| Aim of the exercise |
All that should come back is the lines of the data below from the one containing "## 🚀 Getting Started" to the one containing "2. **Follow Change", inclusive, exactly as they stand.

(Items from a data source)
################
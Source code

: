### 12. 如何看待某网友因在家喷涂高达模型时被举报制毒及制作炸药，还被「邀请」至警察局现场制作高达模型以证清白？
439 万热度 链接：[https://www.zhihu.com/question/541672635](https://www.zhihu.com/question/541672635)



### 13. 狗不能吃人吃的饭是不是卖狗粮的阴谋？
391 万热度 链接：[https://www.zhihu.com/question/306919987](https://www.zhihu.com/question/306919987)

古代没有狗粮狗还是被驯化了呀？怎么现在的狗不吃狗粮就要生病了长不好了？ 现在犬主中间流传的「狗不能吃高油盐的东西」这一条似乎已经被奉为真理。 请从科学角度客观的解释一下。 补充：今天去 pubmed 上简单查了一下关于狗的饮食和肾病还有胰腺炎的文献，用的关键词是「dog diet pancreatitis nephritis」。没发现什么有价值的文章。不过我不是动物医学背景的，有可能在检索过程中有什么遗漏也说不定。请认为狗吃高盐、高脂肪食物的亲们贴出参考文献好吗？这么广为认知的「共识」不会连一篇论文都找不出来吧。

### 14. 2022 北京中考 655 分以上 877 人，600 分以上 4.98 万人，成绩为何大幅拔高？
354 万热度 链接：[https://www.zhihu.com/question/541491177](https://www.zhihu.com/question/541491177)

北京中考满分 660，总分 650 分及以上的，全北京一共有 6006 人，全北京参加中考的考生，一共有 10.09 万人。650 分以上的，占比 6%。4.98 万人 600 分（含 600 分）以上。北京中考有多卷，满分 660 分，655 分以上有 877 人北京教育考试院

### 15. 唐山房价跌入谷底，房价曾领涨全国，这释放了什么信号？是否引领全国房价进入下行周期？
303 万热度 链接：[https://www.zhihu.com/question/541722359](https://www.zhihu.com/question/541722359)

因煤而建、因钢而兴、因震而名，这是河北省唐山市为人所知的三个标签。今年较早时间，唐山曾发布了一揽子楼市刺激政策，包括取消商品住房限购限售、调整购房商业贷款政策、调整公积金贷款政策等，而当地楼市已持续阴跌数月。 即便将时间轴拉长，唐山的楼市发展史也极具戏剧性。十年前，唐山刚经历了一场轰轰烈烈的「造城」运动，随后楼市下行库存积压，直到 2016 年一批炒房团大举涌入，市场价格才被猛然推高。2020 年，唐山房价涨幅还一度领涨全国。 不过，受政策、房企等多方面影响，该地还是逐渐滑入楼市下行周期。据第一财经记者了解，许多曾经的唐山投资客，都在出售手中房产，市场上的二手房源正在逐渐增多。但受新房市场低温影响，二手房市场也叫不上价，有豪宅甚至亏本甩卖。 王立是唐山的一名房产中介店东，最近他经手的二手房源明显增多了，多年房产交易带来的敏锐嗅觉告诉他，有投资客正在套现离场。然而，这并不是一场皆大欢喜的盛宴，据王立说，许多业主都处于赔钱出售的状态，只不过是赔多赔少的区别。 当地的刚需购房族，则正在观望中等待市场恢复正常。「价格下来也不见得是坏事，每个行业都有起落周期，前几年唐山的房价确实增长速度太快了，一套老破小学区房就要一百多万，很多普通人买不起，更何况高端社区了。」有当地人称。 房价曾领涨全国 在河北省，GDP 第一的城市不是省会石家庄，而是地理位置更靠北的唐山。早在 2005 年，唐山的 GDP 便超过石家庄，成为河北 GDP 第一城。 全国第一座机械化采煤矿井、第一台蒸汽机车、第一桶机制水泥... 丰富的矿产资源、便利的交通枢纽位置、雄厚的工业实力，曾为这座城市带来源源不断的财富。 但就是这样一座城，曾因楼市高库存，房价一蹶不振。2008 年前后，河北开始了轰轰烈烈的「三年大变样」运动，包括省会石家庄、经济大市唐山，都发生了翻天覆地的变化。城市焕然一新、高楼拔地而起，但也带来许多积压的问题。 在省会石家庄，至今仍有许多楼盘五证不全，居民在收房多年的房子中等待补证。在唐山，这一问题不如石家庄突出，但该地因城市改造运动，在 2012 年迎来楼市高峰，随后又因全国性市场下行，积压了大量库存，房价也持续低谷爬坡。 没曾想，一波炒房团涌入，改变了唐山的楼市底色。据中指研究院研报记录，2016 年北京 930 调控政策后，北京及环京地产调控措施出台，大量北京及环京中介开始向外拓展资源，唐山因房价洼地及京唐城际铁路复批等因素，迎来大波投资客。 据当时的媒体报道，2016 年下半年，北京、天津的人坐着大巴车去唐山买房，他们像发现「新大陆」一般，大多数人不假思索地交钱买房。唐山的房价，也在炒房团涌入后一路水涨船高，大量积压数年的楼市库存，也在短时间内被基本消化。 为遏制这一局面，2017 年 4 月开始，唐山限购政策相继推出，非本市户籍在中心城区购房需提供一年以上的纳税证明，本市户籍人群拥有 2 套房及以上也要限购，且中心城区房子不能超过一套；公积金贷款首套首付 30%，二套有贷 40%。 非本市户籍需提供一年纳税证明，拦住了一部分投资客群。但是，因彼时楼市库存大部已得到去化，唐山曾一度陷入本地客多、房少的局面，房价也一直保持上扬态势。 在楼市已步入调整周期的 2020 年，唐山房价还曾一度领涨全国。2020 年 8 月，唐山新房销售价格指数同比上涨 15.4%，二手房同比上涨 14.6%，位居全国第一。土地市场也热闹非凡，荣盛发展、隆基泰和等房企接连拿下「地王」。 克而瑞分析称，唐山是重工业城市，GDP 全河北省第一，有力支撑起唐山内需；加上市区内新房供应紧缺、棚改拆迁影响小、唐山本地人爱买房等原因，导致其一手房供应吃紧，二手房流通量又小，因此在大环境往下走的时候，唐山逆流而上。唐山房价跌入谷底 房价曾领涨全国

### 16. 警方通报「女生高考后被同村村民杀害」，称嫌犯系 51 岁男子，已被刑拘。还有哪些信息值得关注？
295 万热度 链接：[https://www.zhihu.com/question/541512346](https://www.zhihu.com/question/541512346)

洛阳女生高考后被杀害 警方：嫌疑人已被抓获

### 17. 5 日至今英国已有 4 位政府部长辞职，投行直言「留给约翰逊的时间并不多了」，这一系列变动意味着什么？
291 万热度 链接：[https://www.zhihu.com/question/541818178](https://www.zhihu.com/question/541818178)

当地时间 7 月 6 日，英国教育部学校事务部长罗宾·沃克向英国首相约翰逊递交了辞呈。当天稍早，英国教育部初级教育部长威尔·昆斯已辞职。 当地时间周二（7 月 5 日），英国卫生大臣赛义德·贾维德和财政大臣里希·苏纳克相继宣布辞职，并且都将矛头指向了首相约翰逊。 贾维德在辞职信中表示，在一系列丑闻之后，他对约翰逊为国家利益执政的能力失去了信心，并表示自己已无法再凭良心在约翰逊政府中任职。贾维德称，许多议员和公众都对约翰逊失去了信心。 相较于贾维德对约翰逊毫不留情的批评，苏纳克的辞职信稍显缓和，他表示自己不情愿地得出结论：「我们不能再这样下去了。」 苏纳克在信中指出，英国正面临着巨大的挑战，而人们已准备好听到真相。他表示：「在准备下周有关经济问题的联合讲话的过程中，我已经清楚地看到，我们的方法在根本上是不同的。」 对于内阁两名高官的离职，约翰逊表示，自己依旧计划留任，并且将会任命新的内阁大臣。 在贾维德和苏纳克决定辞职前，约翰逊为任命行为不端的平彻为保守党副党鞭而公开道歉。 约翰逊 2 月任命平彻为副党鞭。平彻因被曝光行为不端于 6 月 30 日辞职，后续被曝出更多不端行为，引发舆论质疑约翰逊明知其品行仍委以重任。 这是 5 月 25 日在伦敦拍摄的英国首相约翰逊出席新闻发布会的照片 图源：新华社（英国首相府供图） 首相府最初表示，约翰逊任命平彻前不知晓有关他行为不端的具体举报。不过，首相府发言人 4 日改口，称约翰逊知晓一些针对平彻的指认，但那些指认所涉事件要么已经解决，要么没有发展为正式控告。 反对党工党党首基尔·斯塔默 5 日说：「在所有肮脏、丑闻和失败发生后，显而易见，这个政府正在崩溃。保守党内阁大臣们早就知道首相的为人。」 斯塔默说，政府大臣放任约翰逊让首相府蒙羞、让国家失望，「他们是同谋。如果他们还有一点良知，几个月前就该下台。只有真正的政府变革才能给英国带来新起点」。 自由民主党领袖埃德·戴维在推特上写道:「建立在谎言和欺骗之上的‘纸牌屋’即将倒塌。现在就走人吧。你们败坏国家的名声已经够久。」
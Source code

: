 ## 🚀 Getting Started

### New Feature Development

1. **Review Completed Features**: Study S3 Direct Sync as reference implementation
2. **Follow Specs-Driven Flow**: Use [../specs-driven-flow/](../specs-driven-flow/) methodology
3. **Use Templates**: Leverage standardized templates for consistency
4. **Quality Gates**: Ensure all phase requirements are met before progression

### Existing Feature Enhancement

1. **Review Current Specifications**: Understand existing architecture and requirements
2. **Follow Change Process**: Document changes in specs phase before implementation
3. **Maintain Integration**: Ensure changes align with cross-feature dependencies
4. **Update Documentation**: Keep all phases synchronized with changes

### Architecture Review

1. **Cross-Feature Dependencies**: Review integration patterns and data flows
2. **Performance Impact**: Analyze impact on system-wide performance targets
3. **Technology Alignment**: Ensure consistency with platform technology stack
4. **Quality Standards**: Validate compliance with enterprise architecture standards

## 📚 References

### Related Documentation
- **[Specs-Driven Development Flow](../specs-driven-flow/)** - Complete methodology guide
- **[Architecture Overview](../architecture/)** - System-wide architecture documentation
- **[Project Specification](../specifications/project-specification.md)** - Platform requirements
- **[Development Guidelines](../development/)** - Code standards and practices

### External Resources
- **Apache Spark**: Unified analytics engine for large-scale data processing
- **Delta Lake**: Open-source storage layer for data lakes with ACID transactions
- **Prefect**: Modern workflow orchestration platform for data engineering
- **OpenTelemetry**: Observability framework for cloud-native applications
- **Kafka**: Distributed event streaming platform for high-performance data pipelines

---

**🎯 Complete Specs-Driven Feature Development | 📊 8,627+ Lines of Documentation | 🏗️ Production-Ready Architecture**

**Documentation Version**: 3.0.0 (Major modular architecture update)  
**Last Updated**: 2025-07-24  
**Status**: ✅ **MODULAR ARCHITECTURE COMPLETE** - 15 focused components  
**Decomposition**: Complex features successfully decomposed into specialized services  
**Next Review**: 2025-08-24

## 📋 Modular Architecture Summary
################
| Written response |
: ## 🚀 Getting Started

### New Feature Development

1. **Review Completed Features**: Study S3 Direct Sync as reference implementation
2. **Follow Specs-Driven Flow**: Use [../specs-driven-flow/](../specs-driven-flow/) methodology
3. **Use Templates**: Leverage standardized templates for consistency
4. **Quality Gates**: Ensure all phase requirements are met before progression

### Existing Feature Enhancement

1. **Review Current Specifications**: Understand existing architecture and requirements
2. **Follow Change Process**: Document changes in specs phase before implementation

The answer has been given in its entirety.